#### Collected data entries
##########

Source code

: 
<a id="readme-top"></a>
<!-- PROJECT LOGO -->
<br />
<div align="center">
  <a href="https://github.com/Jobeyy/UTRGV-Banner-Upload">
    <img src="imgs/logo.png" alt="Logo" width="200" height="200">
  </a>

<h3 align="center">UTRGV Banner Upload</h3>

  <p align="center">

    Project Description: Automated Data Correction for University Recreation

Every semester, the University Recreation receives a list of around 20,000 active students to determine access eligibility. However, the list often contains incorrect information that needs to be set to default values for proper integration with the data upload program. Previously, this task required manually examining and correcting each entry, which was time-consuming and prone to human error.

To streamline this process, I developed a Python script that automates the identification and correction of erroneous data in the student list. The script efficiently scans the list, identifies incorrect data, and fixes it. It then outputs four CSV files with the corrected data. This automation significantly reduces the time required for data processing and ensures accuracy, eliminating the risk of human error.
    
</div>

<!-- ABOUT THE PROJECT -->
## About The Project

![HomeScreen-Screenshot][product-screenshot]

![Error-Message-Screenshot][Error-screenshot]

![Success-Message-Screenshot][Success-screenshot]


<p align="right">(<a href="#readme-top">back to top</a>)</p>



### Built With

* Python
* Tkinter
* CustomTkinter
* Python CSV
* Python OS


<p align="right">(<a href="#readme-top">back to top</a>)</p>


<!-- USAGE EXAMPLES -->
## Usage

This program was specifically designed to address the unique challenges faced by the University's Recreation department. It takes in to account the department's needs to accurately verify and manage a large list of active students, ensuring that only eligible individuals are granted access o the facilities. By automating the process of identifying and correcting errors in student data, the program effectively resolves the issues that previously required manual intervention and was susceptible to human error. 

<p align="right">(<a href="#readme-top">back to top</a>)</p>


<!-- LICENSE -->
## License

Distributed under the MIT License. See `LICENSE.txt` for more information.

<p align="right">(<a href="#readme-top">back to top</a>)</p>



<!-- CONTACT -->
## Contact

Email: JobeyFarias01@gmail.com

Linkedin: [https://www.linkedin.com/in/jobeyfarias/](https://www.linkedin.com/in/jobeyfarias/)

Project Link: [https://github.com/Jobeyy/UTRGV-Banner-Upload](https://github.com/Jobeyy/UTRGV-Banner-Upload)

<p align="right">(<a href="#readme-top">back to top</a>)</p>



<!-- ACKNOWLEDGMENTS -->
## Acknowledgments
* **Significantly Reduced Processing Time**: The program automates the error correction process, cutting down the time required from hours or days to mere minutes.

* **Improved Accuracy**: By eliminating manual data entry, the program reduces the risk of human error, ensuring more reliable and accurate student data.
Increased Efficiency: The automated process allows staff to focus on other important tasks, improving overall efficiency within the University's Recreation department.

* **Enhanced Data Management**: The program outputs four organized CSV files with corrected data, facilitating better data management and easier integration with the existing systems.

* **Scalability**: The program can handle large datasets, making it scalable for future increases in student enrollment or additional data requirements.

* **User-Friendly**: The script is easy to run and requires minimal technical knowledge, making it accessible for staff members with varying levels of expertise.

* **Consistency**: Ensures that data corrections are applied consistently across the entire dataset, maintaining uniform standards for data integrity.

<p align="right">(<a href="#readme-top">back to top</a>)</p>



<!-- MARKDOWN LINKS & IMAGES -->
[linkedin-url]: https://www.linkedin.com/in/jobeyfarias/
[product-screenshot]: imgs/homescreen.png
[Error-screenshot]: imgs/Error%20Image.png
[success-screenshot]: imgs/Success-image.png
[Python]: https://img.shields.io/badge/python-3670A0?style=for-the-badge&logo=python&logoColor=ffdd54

##########

Go through the entries above and copy out every line that includes the word "Message".

![Error-Message-Screenshot][Error-screenshot]
![Success-Message-Screenshot][Success-screenshot]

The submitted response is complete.